Causal Modeling

Causal Modeling
Causal modeling is a data modeling technique that is known by several names, including structural modeling, path modeling, and analysis of covariance structures. This sophisticated extension of linear regression analysis offers two primary advantages. First, it can solve multi-equation models that simulate complex systems or process. Second, it gets around some of the assumptions and limitations of standard regression modeling.
As an example, suppose you wanted to make a better soft drink. You might start by measuring the impact of product performance attributes (i.e., sweetness, amount of carbonation, number of calories, etc) on the overall rating of leading soft drinks. One typical way to do this is to regress the overall rating on the attribute ratings. This is very easy to do in a variety of statistical programs or even spreadsheets, but the results they produce are based on several assumptions. These are usually referenced as BLUE (Best Linear Unbiased Estimator) or "all things being equal" if they are mentioned at all. Regression actually makes quite a few assumptions about the data and the model being solved, including that the model is ‘correctly specified’ and that the independent variables are not correlated.
Virtually every set of attributes ever put on a questionnaire has had some degree of correlation between the individual attributes. Usually there are several that are at least moderately correlated. There are statistical procedures (i.e., factor analysis) for dealing with correlated independent variables, though often times the correlated attributes are used as inputs to the regression model. Suppose the soft drink model creating using standard showed that both sweetness and the number of calories were related to the overall rating of a soft drink. Then the regression coefficients would indicate the impact, ‘all things being equal’, that changing the perceived sweetness level would have on the overall acceptance. But since the sweetness level and the number of calories are correlated, all things are definitely not equal, and there is a bias in the model.
The potential ‘model specification error’ is harder to deal with. Regression assumes that the model (i.e., the equation it was asked to solve) is an accurate representation of the problem or system being studied – with nothing added and nothing left out. Getting back to the soft drinks, if the brands are identified to the respondents, then the image of the brands will have a significant impact on their ratings. (Anyone who doubts this has never seen ratings of the same products rated blind, identified, and misidentified.)

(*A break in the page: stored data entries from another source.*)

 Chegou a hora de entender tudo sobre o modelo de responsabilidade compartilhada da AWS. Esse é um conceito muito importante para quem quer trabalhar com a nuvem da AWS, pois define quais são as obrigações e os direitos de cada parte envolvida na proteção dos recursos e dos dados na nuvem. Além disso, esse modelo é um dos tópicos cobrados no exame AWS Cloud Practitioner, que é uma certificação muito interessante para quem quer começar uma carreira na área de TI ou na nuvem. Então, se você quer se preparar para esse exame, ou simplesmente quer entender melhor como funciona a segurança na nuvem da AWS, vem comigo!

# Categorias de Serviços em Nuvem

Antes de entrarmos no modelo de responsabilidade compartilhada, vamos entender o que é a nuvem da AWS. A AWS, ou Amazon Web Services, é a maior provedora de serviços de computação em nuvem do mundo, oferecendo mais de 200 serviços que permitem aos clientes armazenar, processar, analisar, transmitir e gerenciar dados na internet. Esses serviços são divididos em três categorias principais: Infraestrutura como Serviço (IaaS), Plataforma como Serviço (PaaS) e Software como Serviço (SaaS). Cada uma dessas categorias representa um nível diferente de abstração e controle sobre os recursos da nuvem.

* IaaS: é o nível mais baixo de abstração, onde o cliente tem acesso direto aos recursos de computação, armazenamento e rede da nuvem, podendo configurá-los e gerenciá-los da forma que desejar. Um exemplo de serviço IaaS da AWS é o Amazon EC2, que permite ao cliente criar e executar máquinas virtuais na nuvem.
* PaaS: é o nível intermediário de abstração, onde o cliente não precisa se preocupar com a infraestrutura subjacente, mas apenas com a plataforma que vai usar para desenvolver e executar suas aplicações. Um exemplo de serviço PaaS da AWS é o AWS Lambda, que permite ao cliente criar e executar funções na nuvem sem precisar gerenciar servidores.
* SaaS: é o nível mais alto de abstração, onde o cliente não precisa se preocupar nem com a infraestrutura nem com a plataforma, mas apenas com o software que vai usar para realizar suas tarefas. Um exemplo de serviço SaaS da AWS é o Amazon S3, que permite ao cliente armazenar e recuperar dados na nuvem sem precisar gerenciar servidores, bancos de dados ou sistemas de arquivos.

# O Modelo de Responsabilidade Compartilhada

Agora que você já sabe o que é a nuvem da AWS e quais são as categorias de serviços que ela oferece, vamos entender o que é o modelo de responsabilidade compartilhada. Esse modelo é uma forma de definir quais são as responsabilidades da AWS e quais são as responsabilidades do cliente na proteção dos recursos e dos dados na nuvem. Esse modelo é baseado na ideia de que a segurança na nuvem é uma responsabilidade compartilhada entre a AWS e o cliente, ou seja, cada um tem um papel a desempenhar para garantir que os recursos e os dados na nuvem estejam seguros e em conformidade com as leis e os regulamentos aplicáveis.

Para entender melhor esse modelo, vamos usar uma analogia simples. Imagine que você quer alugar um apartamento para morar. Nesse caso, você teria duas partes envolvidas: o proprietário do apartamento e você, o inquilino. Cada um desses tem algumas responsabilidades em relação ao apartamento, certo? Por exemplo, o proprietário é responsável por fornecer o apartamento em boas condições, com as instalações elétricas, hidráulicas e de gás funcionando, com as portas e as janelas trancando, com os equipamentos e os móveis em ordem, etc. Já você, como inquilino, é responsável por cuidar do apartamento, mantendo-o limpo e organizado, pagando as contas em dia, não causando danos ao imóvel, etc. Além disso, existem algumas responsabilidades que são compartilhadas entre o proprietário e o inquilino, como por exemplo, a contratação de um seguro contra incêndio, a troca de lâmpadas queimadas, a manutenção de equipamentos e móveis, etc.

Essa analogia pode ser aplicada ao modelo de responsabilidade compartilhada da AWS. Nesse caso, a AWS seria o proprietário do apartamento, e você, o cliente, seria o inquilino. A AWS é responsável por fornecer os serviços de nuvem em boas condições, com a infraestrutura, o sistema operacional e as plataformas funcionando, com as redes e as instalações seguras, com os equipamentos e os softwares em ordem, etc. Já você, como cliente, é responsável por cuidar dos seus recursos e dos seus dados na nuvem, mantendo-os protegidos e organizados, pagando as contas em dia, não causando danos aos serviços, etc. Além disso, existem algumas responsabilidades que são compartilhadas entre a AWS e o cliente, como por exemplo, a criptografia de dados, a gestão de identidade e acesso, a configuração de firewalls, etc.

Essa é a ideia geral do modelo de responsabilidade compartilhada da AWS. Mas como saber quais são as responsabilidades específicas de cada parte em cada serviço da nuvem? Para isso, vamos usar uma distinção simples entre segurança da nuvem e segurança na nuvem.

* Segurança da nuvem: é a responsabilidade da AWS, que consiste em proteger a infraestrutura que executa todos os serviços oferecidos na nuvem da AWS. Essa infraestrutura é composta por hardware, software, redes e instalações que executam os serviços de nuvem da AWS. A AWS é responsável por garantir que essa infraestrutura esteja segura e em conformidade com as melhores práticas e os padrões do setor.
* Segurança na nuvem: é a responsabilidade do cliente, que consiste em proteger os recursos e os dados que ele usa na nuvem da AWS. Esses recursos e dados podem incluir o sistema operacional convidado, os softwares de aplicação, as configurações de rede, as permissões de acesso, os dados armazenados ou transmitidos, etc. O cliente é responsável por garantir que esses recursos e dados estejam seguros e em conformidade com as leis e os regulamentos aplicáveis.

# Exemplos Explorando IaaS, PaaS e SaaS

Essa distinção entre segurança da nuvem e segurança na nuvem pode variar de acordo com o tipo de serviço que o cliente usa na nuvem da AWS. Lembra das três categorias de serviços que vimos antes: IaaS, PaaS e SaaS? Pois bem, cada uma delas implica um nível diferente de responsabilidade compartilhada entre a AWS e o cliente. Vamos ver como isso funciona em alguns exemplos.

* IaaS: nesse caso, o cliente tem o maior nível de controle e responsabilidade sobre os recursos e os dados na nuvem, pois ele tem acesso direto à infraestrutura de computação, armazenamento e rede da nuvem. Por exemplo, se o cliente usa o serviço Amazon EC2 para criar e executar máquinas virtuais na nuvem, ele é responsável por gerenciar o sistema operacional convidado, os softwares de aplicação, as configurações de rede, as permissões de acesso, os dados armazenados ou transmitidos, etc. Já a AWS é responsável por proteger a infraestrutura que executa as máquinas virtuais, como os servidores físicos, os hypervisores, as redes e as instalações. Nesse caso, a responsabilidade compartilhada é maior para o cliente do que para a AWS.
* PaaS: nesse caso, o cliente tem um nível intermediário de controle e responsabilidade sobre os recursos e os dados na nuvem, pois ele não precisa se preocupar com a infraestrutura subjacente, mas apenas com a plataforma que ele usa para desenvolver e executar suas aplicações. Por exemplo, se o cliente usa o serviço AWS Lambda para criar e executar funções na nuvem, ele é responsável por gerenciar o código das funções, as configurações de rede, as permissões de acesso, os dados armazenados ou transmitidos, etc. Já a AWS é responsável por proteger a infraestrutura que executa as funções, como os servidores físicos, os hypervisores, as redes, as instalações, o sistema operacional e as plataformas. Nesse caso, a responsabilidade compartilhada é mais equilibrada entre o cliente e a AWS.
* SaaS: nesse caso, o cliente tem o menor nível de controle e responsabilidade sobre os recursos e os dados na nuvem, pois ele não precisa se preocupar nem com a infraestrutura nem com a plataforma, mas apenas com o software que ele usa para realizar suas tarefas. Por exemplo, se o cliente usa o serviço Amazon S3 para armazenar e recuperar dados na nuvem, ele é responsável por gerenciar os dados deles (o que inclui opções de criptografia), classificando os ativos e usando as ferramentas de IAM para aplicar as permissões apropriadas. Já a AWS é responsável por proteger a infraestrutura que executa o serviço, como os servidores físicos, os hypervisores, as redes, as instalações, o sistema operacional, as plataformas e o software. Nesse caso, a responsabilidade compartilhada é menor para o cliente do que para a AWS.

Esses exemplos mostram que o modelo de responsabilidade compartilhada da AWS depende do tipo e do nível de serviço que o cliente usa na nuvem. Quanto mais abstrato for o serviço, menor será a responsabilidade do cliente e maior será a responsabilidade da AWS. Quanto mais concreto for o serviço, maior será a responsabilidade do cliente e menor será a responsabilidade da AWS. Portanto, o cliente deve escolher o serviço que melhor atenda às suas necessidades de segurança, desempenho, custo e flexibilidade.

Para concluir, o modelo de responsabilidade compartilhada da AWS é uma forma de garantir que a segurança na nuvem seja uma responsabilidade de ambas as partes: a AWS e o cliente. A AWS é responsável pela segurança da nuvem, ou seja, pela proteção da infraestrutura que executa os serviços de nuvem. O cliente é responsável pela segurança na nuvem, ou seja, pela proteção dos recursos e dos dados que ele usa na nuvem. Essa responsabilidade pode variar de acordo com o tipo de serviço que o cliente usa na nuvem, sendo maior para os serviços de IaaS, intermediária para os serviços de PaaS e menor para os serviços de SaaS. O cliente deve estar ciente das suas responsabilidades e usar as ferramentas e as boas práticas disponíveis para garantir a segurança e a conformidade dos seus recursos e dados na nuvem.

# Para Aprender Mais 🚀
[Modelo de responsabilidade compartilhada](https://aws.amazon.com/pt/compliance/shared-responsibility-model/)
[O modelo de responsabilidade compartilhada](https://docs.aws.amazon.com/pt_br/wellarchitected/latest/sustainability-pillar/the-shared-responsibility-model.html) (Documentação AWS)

Using typical regression modeling you could add some image attributes to the model, but the model would probably still be misspecified because it is nearly impossible to capture every nuance of a product’s image and performance. Some parts of these are almost always ‘left out’ or otherwise impossible to quantify. A more accurate way to specify the model would be to conclude that there are a series of performance attributes that drive overall ‘Product Performance’ and a series if image attributes that drive overall ‘Product Image,’ and these in turn drive the overall product rating.
Measuring the overall performance and image of a product is similar to measuring a person’s IQ. They can’t be measured directly, but can be derived from a series of indicators. Causal modeling will derive the measures (called ‘unobserved exogenous variables’), and parcel out the impact of each on the overall rating. And since image has an impact on taste, the direct effect of image, and the indirect effect of image (through it’s impact on product performance) on the overall rating can be computed. Further, if taste in turn has an impact on image, that effect can be quantified as well. Graphically, this would appear as follows:

The arrows or paths in the diagram represent the flow of 'causality' (i.e., effect) in the model. These indicate that there is a statistically significant relationship between the variables. Sometimes the path coefficients (i.e., regression coefficients) are included on the arrows to indicate the impact one variable has on the next. They have been omitted in this example.